▶ TASK DESCRIPTION:
Return each line of the records with nothing changed, pictures excepted.

[[ TASK INPUTS open ]]

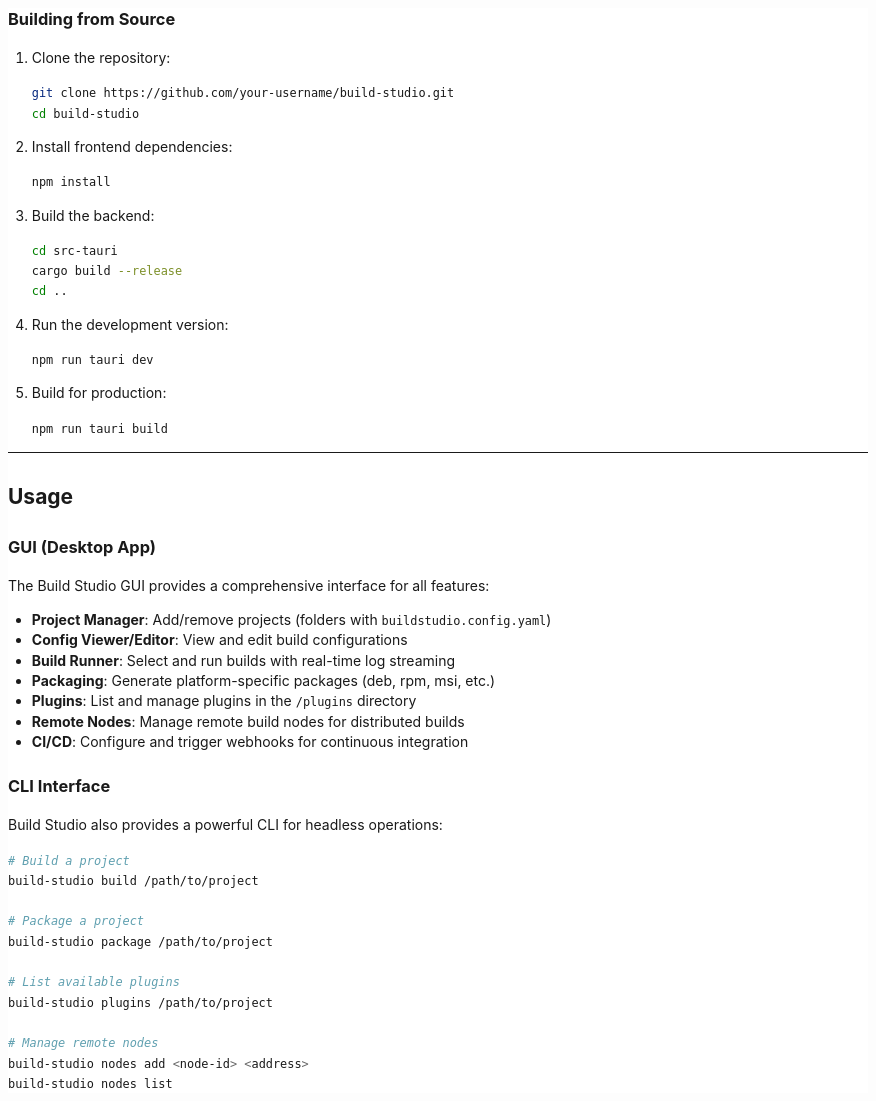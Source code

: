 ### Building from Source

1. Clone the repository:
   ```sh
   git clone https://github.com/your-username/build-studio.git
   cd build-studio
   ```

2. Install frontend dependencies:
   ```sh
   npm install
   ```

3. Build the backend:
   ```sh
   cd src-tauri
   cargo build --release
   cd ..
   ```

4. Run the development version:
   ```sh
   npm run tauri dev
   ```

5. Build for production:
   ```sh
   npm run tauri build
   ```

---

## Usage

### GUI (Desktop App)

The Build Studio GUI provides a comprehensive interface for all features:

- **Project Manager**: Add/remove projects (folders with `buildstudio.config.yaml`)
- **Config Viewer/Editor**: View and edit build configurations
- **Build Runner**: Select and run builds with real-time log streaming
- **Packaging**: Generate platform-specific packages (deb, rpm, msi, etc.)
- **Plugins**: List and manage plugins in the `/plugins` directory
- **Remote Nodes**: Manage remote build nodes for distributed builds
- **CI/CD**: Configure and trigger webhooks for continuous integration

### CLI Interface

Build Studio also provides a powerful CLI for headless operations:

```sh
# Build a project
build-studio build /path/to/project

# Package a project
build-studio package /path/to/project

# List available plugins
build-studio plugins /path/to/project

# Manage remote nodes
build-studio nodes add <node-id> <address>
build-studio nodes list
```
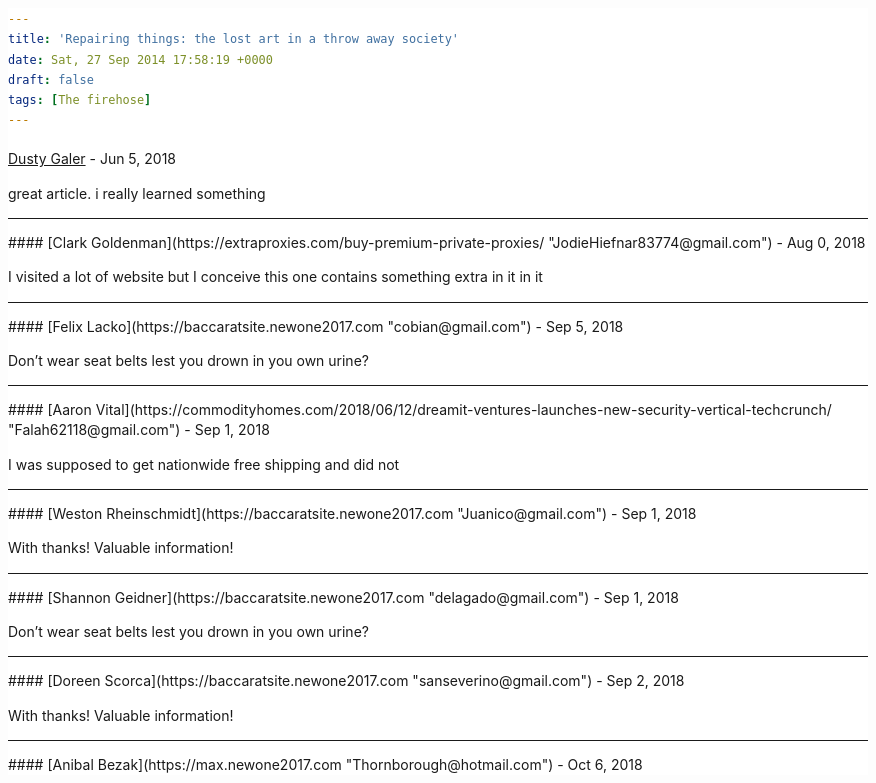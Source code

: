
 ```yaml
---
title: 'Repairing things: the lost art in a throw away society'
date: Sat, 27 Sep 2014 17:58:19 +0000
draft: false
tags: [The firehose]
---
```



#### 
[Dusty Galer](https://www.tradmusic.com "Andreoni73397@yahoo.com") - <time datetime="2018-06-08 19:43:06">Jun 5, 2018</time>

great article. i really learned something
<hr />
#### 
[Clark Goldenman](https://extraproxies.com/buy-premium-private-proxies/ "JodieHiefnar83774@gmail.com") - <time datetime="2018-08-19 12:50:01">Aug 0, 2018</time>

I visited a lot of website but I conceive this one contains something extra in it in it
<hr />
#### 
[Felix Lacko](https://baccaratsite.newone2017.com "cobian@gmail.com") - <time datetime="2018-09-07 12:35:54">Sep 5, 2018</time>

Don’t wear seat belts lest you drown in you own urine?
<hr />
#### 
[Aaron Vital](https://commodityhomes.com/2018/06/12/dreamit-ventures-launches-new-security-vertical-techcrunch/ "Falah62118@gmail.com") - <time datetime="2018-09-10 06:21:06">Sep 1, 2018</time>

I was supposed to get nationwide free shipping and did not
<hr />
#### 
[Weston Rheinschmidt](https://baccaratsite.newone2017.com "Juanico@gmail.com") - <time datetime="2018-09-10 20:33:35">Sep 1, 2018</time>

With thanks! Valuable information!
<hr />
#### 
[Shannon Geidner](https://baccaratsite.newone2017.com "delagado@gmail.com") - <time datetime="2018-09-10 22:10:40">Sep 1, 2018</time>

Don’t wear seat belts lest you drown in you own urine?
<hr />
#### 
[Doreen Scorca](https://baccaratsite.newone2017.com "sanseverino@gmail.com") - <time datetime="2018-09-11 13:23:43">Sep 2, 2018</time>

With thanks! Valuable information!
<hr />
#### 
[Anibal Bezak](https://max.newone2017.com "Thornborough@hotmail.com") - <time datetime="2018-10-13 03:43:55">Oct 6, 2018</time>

[[ TASK INPUTS closed ]]

▶ ANSWER TO THE PROBLEM:
Source code

: ### Building from Source

1. Clone the repository:
   ```sh
   git clone https://github.com/your-username/build-studio.git
   cd build-studio
   ```

2. Install frontend dependencies:
   ```sh
   npm install
   ```

3. Build the backend:
   ```sh
   cd src-tauri
   cargo build --release
   cd ..
   ```

4. Run the development version:
   ```sh
   npm run tauri dev
   ```

5. Build for production:
   ```sh
   npm run tauri build
   ```

---

## Usage

### GUI (Desktop App)

The Build Studio GUI provides a comprehensive interface for all features:

- **Project Manager**: Add/remove projects (folders with `buildstudio.config.yaml`)
- **Config Viewer/Editor**: View and edit build configurations
- **Build Runner**: Select and run builds with real-time log streaming
- **Packaging**: Generate platform-specific packages (deb, rpm, msi, etc.)
- **Plugins**: List and manage plugins in the `/plugins` directory
- **Remote Nodes**: Manage remote build nodes for distributed builds
- **CI/CD**: Configure and trigger webhooks for continuous integration

### CLI Interface

Build Studio also provides a powerful CLI for headless operations:

```sh
# Build a project
build-studio build /path/to/project

# Package a project
build-studio package /path/to/project

# List available plugins
build-studio plugins /path/to/project

# Manage remote nodes
build-studio nodes add <node-id> <address>
build-studio nodes list
```
Source code

:
 ```yaml
---
title: 'Repairing things: the lost art in a throw away society'
date: Sat, 27 Sep 2014 17:58:19 +0000
draft: false
tags: [The firehose]
---
```



#### 
[Dusty Galer](https://www.tradmusic.com "Andreoni73397@yahoo.com") - <time datetime="2018-06-08 19:43:06">Jun 5, 2018</time>

great article. i really learned something
<hr />
#### 
[Clark Goldenman](https://extraproxies.com/buy-premium-private-proxies/ "JodieHiefnar83774@gmail.com") - <time datetime="2018-08-19 12:50:01">Aug 0, 2018</time>

I visited a lot of website but I conceive this one contains something extra in it in it
<hr />
#### 
[Felix Lacko](https://baccaratsite.newone2017.com "cobian@gmail.com") - <time datetime="2018-09-07 12:35:54">Sep 5, 2018</time>

Don’t wear seat belts lest you drown in you own urine?
<hr />
#### 
[Aaron Vital](https://commodityhomes.com/2018/06/12/dreamit-ventures-launches-new-security-vertical-techcrunch/ "Falah62118@gmail.com") - <time datetime="2018-09-10 06:21:06">Sep 1, 2018</time>

I was supposed to get nationwide free shipping and did not
<hr />
#### 
[Weston Rheinschmidt](https://baccaratsite.newone2017.com "Juanico@gmail.com") - <time datetime="2018-09-10 20:33:35">Sep 1, 2018</time>

With thanks! Valuable information!
<hr />
#### 
[Shannon Geidner](https://baccaratsite.newone2017.com "delagado@gmail.com") - <time datetime="2018-09-10 22:10:40">Sep 1, 2018</time>

Don’t wear seat belts lest you drown in you own urine?
<hr />
#### 
[Doreen Scorca](https://baccaratsite.newone2017.com "sanseverino@gmail.com") - <time datetime="2018-09-11 13:23:43">Sep 2, 2018</time>

With thanks! Valuable information!
<hr />
#### 
[Anibal Bezak](https://max.newone2017.com "Thornborough@hotmail.com") - <time datetime="2018-10-13 03:43:55">Oct 6, 2018</time>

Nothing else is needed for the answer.